THE PEOPLE OF THE STATE OF NEW YORK, RESPONDENT, v. RICARDO CARRASQUILLO, DEFENDANT–APPELLANT.
MEMORANDUM AND ORDER
It is hereby ORDERED that the judgment so appealed from is unanimously affirmed.
Memorandum: On appeal from a judgment convicting him, upon a jury verdict, of criminal possession of weapon in the second degree (Penal Law § 265.03 ), defendant contends that County Court erred in refusing to give a missing witness charge. We reject that contention inasmuch as defendant did not establish that the uncalled witness was “knowledgeable about a material issue pending in the case” (People v. Gonzalez, 68 N.Y.2d 424, 427; see generally People v. Keen, 94 N.Y.2d 533, 539).

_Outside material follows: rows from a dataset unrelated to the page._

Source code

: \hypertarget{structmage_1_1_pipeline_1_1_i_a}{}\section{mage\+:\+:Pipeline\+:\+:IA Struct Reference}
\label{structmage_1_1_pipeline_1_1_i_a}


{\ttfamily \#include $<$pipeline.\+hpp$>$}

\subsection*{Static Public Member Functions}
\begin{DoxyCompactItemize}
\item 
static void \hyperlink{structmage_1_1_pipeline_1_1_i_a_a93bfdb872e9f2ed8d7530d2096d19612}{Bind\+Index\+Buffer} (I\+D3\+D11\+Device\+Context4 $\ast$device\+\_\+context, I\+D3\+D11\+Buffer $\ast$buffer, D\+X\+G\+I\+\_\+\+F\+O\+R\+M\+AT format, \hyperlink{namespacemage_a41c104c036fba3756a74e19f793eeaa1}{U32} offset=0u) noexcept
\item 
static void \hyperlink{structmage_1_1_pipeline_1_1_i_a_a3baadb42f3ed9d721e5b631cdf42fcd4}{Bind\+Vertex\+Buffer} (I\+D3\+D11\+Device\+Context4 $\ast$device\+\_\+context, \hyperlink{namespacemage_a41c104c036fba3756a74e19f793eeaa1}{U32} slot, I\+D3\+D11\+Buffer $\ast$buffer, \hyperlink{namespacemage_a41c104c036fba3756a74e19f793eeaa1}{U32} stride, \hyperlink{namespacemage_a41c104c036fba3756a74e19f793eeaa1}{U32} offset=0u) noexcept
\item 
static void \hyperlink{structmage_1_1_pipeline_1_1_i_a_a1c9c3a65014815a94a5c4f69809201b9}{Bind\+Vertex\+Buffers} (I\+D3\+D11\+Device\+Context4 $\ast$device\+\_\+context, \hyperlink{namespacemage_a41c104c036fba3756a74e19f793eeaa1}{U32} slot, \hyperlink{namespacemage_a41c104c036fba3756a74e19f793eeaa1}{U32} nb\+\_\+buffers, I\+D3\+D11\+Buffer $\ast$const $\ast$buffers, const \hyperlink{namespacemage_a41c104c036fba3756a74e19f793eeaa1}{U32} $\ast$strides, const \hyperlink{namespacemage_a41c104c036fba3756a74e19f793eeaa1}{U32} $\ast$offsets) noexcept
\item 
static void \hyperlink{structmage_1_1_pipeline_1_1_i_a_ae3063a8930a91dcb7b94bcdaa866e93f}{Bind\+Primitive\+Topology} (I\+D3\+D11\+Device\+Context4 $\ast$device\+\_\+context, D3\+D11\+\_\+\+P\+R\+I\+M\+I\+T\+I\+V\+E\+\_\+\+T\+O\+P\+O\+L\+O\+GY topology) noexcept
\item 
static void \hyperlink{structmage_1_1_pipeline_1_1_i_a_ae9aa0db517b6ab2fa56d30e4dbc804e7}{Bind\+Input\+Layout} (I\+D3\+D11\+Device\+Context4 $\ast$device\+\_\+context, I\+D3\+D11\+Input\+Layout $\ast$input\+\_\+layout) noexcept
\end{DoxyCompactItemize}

Defendant's contention that he was denied a fair trial by prosecutorial misconduct upon summation is unpreserved for our review inasmuch as defendant did not object to any of the alleged instances of misconduct (see People v. Paul, 78 AD3d 1684, 1684–1685, lv denied 16 NY3d 834; People v. Smith, 32 AD3d 1291, 1292, lv denied 8 NY3d 849), and we decline to exercise our power to review that contention as a matter of discretion in the interest of justice (see CPL 470.15[a]; People v. Smith, 129 AD3d 1549, 1549–1550, lv. denied 26 NY3d 971). Contrary to defendant's contention, he was not denied effective assistance of counsel. The record as a whole establishes that defense counsel provided meaningful representation (see generally People v. Baldi, 54 N.Y.2d 137, 147).
Contrary to defendant's further contention, the conviction is supported by legally sufficient evidence, including with respect to the element of defendant's constructive possession of the gun (see People v. Farmer, 136 AD3d 1410, 1411–1412; see generally People v. Bleakley, 69 N.Y.2d 490, 495). Moreover, viewing the evidence in light of the elements of the crime as charged to the jury (see People v. Danielson, 9 NY3d 342, 349), we reject defendant's contention that the verdict is against the weight of the evidence, specifically with respect to whether defendant had dominion and control over the gun or the area in which the gun was found sufficient to give him the ability to use or dispose of the gun (see Farmer, 136 AD3d at 1411–1412; see also Bleakley, 69 N.Y.2d at 495; see generally People v. Mattison, 41 AD3d 1224, 1225, lv. denied 9 NY3d 924).
Defendant contends on appeal that the court erred in refusing to suppress the physical evidence on the ground that the officers who searched the house did not have a copy of the warrant with them and failed to show defendant a copy at his request (see generally People v. Ellison, 46 AD3d 1341, 1343, lv denied 10 NY3d 862). Although defendant initially raised that ground in support of his suppression motion, he failed to address it at the suppression hearing or in his posthearing submission to the court, and the court thus did not address it in its written decision denying the suppression motion. We thus conclude that defendant abandoned that ground (see People v. Graves, 85 N.Y.2d 1024, 1027; People v. Perez, 52 AD3d 1244, 1244–1245, lv denied 11 NY3d 928). Furthermore, in failing to address that ground at the suppression hearing, defendant failed to present us with a record adequate to enable us to review the contention (see People v. Kinchen, 60 N.Y.2d 772, 773–774; People v. Dixon, 37 AD3d 1124, 1124, lv denied 10 NY3d 764; People v. Woods, 303 A.D.2d 1031, 1032).
We have considered defendant's challenge to his sentence and conclude that it is not unduly harsh or severe.